Following the announcement of a general election in the UK, you would be forgiven for assuming that we Brits really enjoy voting. Perhaps due to the likelihood of queues, the celebration of modern democracy or even just the miniature pencils. This present vote has been met with delight, despair and of course, classic British ambivalence. This commentator will seek to clarify the implications of the recent developments in Britain, and their relevance to the Brexit negotiations.

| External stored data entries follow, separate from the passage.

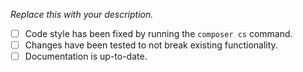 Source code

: <!--
PLEASE FOLLOW THESE STEPS, OR THE PULL REQUEST MAY BE CLOSED:
- Describe the issue that's fixed or the need for the new or updated functionality.
- Show any visual changes using screenshots/recordings of before and after.
- Check all checkboxes if functional changes are introduced.
-->

*Replace this with your description.*

- [ ] Code style has been fixed by running the `composer cs` command.
- [ ] Changes have been tested to not break existing functionality.
- [ ] Documentation is up-to-date.
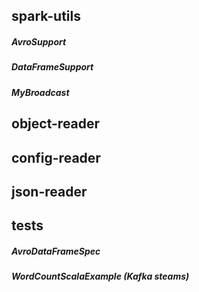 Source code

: ## spark-utils

##### AvroSupport

##### DataFrameSupport

##### MyBroadcast

## object-reader

## config-reader

## json-reader

## tests

##### AvroDataFrameSpec

##### WordCountScalaExample (Kafka steams)

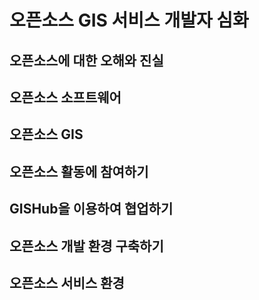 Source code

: # 오픈소스 GIS 서비스 개발자 심화

## 오픈소스에 대한 오해와 진실

## 오픈소스 소프트웨어

## 오픈소스 GIS

## 오픈소스 활동에 참여하기

## GISHub을 이용하여 협업하기

## 오픈소스 개발 환경 구축하기

## 오픈소스 서비스 환경 
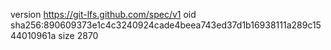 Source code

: version https://git-lfs.github.com/spec/v1
oid sha256:890609373e1c4c3240924cade4beea743ed37d1b16938111a289c1544010961a
size 2870
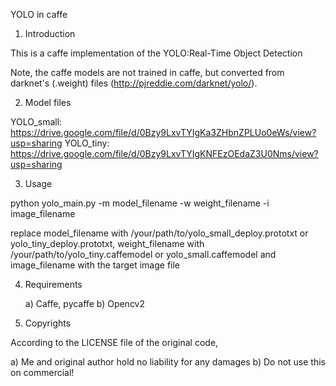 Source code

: ﻿YOLO in caffe

1. Introduction

This is a caffe implementation of the YOLO:Real-Time Object Detection

Note, the caffe models are not trained in caffe, but converted from darknet's (.weight) files (http://pjreddie.com/darknet/yolo/).
 

2. Model files

YOLO_small: https://drive.google.com/file/d/0Bzy9LxvTYIgKa3ZHbnZPLUo0eWs/view?usp=sharing
YOLO_tiny: https://drive.google.com/file/d/0Bzy9LxvTYIgKNFEzOEdaZ3U0Nms/view?usp=sharing

3. Usage

python yolo_main.py -m model_filename -w weight_filename -i image_filename

replace model_filename with /your/path/to/yolo_small_deploy.prototxt or yolo_tiny_deploy.prototxt, weight_filename with /your/path/to/yolo_tiny.caffemodel or yolo_small.caffemodel and image_filename with the target image file

4. Requirements

   a) Caffe, pycaffe
   b) Opencv2

5. Copyrights
 
According to the LICENSE file of the original code,

   a) Me and original author hold no liability for any damages
   b) Do not use this on commercial!

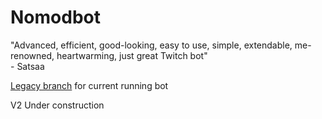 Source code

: # Nomodbot
"Advanced, efficient, good-looking, easy to use, simple, extendable, me-renowned, heartwarming, just great Twitch bot"  
\- Satsaa

[Legacy branch](https://github.com/Satsaa/Nomodbot/tree/legacy) for current running bot

V2 Under construction
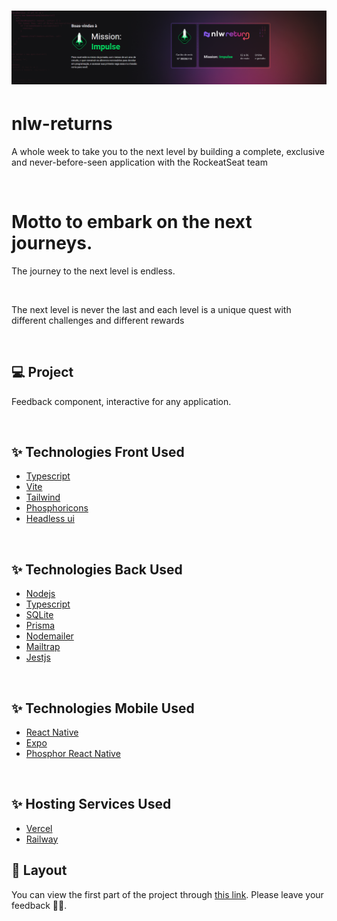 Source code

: <h1 align="center">
  <img alt="cartaoEmbarque" height="max" title="Plant Manager" src="./assets/cartaoEmbarque.png" />
</h1>

# nlw-returns
A whole week to take you to the next level by building a complete, exclusive and never-before-seen application with the RockeatSeat team

<br/>

# Motto to embark on the next journeys.
The journey to the next level is endless.

<br/>

The next level is never the last and each level is a unique quest with different challenges and different rewards

<br/>


## 💻 Project

Feedback component, interactive for any application.

<br/>

## ✨ Technologies Front Used
-   [Typescript](https://www.typescriptlang.org/) 
-   [Vite](https://vitejs.dev/) 
-   [Tailwind](https://tailwindcss.com/docs/installation/using-postcss) 
-   [Phosphoricons](https://phosphoricons.com/) 
-   [Headless ui](https://headlessui.dev/) 


<br/>

## ✨ Technologies Back Used
-   [Nodejs](https://nodejs.org/en/) 
-   [Typescript](https://www.typescriptlang.org/) 
-   [SQLite](https://www.sqlite.org/index.html) 
-   [Prisma](https://www.prisma.io/) 
-   [Nodemailer](https://nodemailer.com/about/) 
-   [Mailtrap](https://mailtrap.io/) 
-   [Jestjs](https://jestjs.io/) 


<br/>

## ✨ Technologies Mobile Used

-   [React Native](https://reactnative.dev/)
-   [Expo](https://expo.dev/)
-   [Phosphor React Native](https://www.npmjs.com/package/phosphor-react-native)

<br/>

## ✨ Hosting Services Used

-   [Vercel](https://vercel.com/about) 
-   [Railway](https://railway.app/) 


## 🔖 Layout

You can view the first part of the project through [this link](https://nlw-returns.vercel.app/). Please leave your feedback 👊👊. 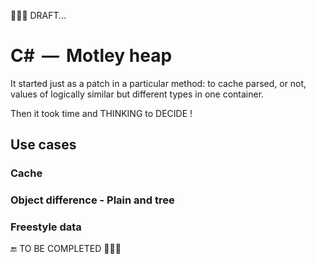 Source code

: 🚧🚧🚧 DRAFT...

# C# &thinsp;&mdash;&thinsp; Motley heap

It started just as a patch in a particular method: to cache parsed, or not, values of logically similar but different types in one container. 

Then it took time and THINKING to DECIDE !


## Use cases

### Cache

### Object difference - Plain and tree

### Freestyle data

🔚  TO BE COMPLETED 🚧🚧🚧
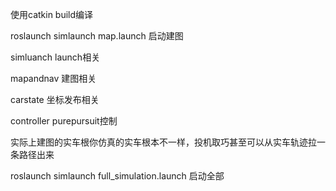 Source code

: 使用catkin build编译

roslaunch simlaunch map.launch 启动建图

simluanch launch相关

mapandnav 建图相关

carstate 坐标发布相关

controller purepursuit控制

实际上建图的实车根你仿真的实车根本不一样，投机取巧甚至可以从实车轨迹拉一条路径出来


roslaunch simlaunch full_simulation.launch 启动全部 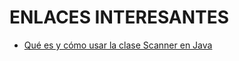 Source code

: # ENLACES INTERESANTES

- [Qué es y cómo usar la clase Scanner en Java](https://ifgeekthen.nttdata.com/es/que-es-y-como-usar-la-clase-scanner-en-java)
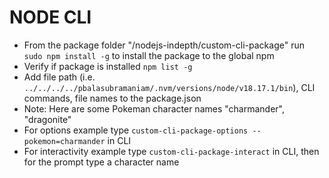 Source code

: # NODE CLI

- From the package folder "/nodejs-indepth/custom-cli-package" run `sudo npm install -g` to install the package to the global npm
- Verify if package is installed `npm list -g`
- Add file path (i.e. `../../../../pbalasubramaniam/.nvm/versions/node/v18.17.1/bin`), CLI commands, file names to the package.json
- Note: Here are some Pokeman character names "charmander", "dragonite"
- For options example type `custom-cli-package-options --pokemon=charmander` in CLI
- For interactivity example type `custom-cli-package-interact` in CLI, then for the prompt type a character name
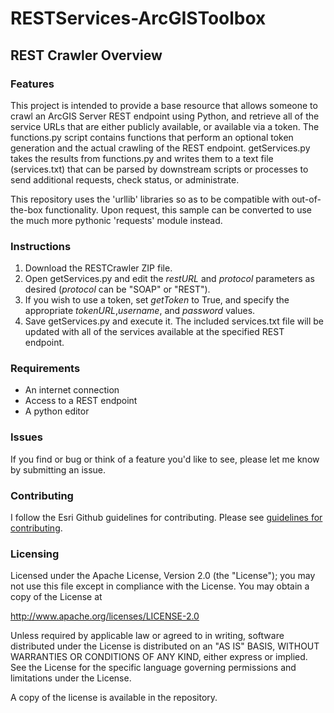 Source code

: # RESTServices-ArcGISToolbox
## REST Crawler Overview

### Features

This project is intended to provide a base resource that allows someone to crawl an ArcGIS Server REST endpoint using Python, and retrieve all of the service URLs that are either publicly available, or available via a token. The functions.py script contains functions that perform an optional token generation and the actual crawling of the REST endpoint. getServices.py takes the results from functions.py and writes them to a text file (services.txt) that can be parsed by downstream scripts or processes to send additional requests, check status, or administrate.

This repository uses the 'urllib' libraries so as to be compatible with out-of-the-box functionality. Upon request, this sample can be converted to use the much more pythonic 'requests' module instead.

### Instructions

1. Download the RESTCrawler ZIP file.
2. Open getServices.py and edit the *restURL* and *protocol* parameters as desired (*protocol* can be "SOAP" or "REST").
3. If you wish to use a token, set *getToken* to True,  and specify the appropriate *tokenURL*,*username*, and *password* values.
4. Save getServices.py and execute it. The included services.txt file will be updated with all of the services available at the specified REST endpoint.

### Requirements

* An internet connection
* Access to a REST endpoint
* A python editor

### Issues

If you find or bug or think of a feature you'd like to see, please let me know by submitting an issue.

### Contributing

I follow the Esri Github guidelines for contributing. Please see [guidelines for contributing](https://github.com/esri/contributing).

### Licensing

Licensed under the Apache License, Version 2.0 (the "License");
you may not use this file except in compliance with the License.
You may obtain a copy of the License at


   http://www.apache.org/licenses/LICENSE-2.0


Unless required by applicable law or agreed to in writing, software
distributed under the License is distributed on an "AS IS" BASIS,
WITHOUT WARRANTIES OR CONDITIONS OF ANY KIND, either express or implied.
See the License for the specific language governing permissions and
limitations under the License.


A copy of the license is available in the repository.
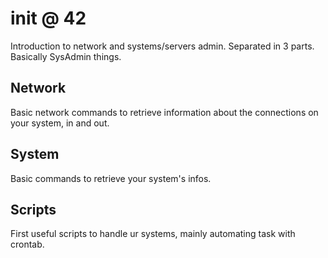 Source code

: # init @ 42

Introduction to network and systems/servers admin. Separated in 3 parts.
Basically SysAdmin things.
## Network

Basic network commands to retrieve information about the connections on your
system, in and out.

## System

Basic commands to retrieve your system's infos.

## Scripts

First useful scripts to handle ur systems, mainly automating task with crontab.

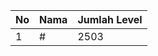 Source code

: | No | Nama            | Jumlah Level |
|----|-----------------|--------------|
| 1  | #    |    2503        |
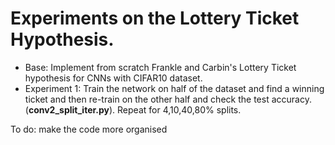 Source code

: # Experiments on the Lottery Ticket Hypothesis. 
- Base: Implement from scratch Frankle and Carbin's Lottery Ticket hypothesis for CNNs with CIFAR10 dataset.
- Experiment 1: Train the network on half of the dataset and find a winning ticket and then re-train on the other half and check the test accuracy. (**conv2_split_iter.py**). Repeat for 4,10,40,80% splits.

To do: make the code more organised
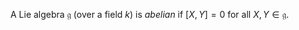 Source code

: A Lie algebra $\mathfrak{g}$ (over a field $k$) is *abelian* if $[X, Y]=0$ for all $X, Y \in \mathfrak{g}$.
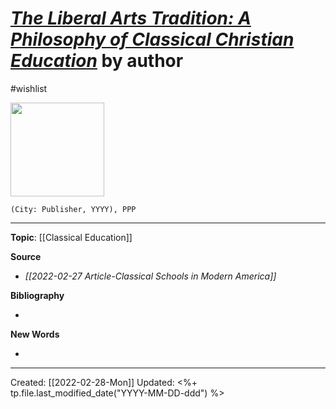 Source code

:
# [*The Liberal Arts Tradition: A Philosophy of Classical Christian Education*](https://classicalacademicpress.com/products/the-liberal-arts-tradition-a-philosophy-of-classical-christian-education-third-edition) by author
#wishlist

<img src="https://cdn.shopify.com/s/files/1/0264/3014/4583/products/ScreenShot2021-05-21at4.49.59PM_800x.png?v=1644252043" width=150>

`(City: Publisher, YYYY), PPP`


--- 
**Topic**: [[Classical Education]]

**Source**
- *[[2022-02-27 Article-Classical Schools in Modern America]]*


**Bibliography**

- 

**New Words**

- 

---
Created: [[2022-02-28-Mon]]
Updated: <%+ tp.file.last_modified_date("YYYY-MM-DD-ddd") %>
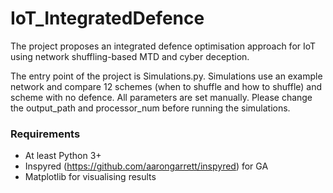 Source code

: # IoT_IntegratedDefence

The project proposes an integrated defence optimisation approach for IoT using network shuffling-based MTD and cyber deception.

The entry point of the project is Simulations.py. Simulations use an example network and compare 12 schemes (when to shuffle and how to shuffle) and scheme with no defence. All parameters are set manually. Please change the output_path and processor_num before running the simulations.

### Requirements
* At least Python 3+
* Inspyred (https://github.com/aarongarrett/inspyred) for GA
* Matplotlib for visualising results
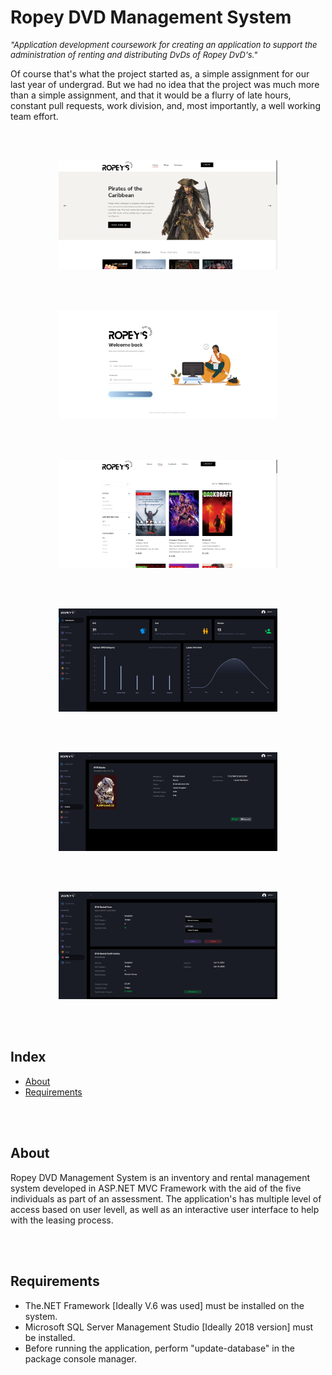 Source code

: # Ropey DVD Management System

<p style="font-style: italic;font-size: small;">"Application development coursework for creating an application to support the administration of renting and distributing DvDs of Ropey DvD's."</p>

Of course that's what the project started as, a simple assignment for our last year of undergrad. But we had no idea that the project was much more than a simple assignment, and that it would be a flurry of late hours, constant pull requests, work division, and, most importantly, a well working team effort.

</br></br>

<p align="center">
    <img src="./images/1.png" width="350"/>
</p>

<br/><br/>

<p align="center">
    <img src="./images/2.png" width="350"/>
</p>

</br></br>

<p align="center">
    <img src="./images/3.png" width="350"/>
</p>

<br/><br/>

<p align="center">
    <img src="./images/4.png" width="350"/>
</p>

</br></br>

<p align="center">
    <img src="./images/5.png" width="350"/>
</p>

<br/><br/>

<p align="center">
    <img src="./images/6.png" width="350"/>
</p>

</br></br>


## Index
- [About](#about)
- [Requirements](#requirements)

</br></br>

<a name="about"></a>
## About
Ropey DVD Management System is an inventory and rental management system developed in ASP.NET MVC Framework with the aid of the five individuals as part of an assessment. The application's has multiple level of access based on user levell, as well as an interactive user interface to help with the leasing process.

</br></br>


<a name="requirements"></a>
## Requirements

- 	The.NET Framework [Ideally V.6 was used] must be installed on the system.
- 	Microsoft SQL Server Management Studio [Ideally 2018 version] must be installed.
-   Before running the application, perform "update-database" in the package console manager. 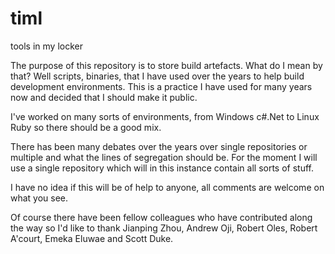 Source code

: timl
====

tools in my locker

The purpose of this repository is to store build artefacts. What do I mean by that? Well scripts, binaries, that I have used over the years to help build development environments. This is a practice I have used for many years now and decided that I should make it public.

I've worked on many sorts of environments, from Windows c#.Net to Linux Ruby so there should be a good mix.

There has been many debates over the years over single repositories or multiple and what the lines of segregation should be. For the moment I will use a single repository which will in this instance contain all sorts of stuff.

I have no idea if this will be of help to anyone, all comments are welcome on what you see.

Of course there have been fellow colleagues who have contributed along the way so I'd like to thank Jianping Zhou, Andrew Oji, Robert Oles, Robert A'court, Emeka Eluwae and Scott Duke.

Despite assuring the British public since her inception as Prime Minister that there would be no election, Theresa May has now confirmed the opposite. Against the now familiar backdrop of the post-truth landscape, this move is not hugely surprising. The Conservative party are doing well at the polls and now seems a perfect opportunity to capitalise and ensure the continuation of a Conservative government. Indeed, the likely outcome of the election is a Conservative majority, as was the case in 2015. Whilst one may be hesitant to complain about the opportunity to democratically elect a leader, it does feel somewhat as though energy may be better aimed outward than inward, now that Art. 50 has been triggered.
For Scotland and Northern Ireland, who both voted to remain in the EU, this latest development may come as a call to arms. Both countries have requested referendums relating to their continued encapsulation within the UK, and both countries have been declined. Not that the PM will hold to her word on this matter, of course, but it must serve to frustrate the smaller Scottish and Northern Irish nations nonetheless.
The number of major businesses with hubs in the UK who have intimated that emigration of their resources may be on the cards is growing. JP Morgan have recently joined the list, which already contains HSBC and Microsoft. Whilst unsurprising, given the uncertainty regarding import tariffs, passporting for financial services and the like, it would certainly appear that many large enterprises may not have much faith in the Tories’ Brexiteering prowess.
One factor remains certain: unravelling 43 years of treaties, negotiations and agreements, across thousands of issues, is not a straightforward task. The calling of a snap election in the UK is unlikely to simplify this task.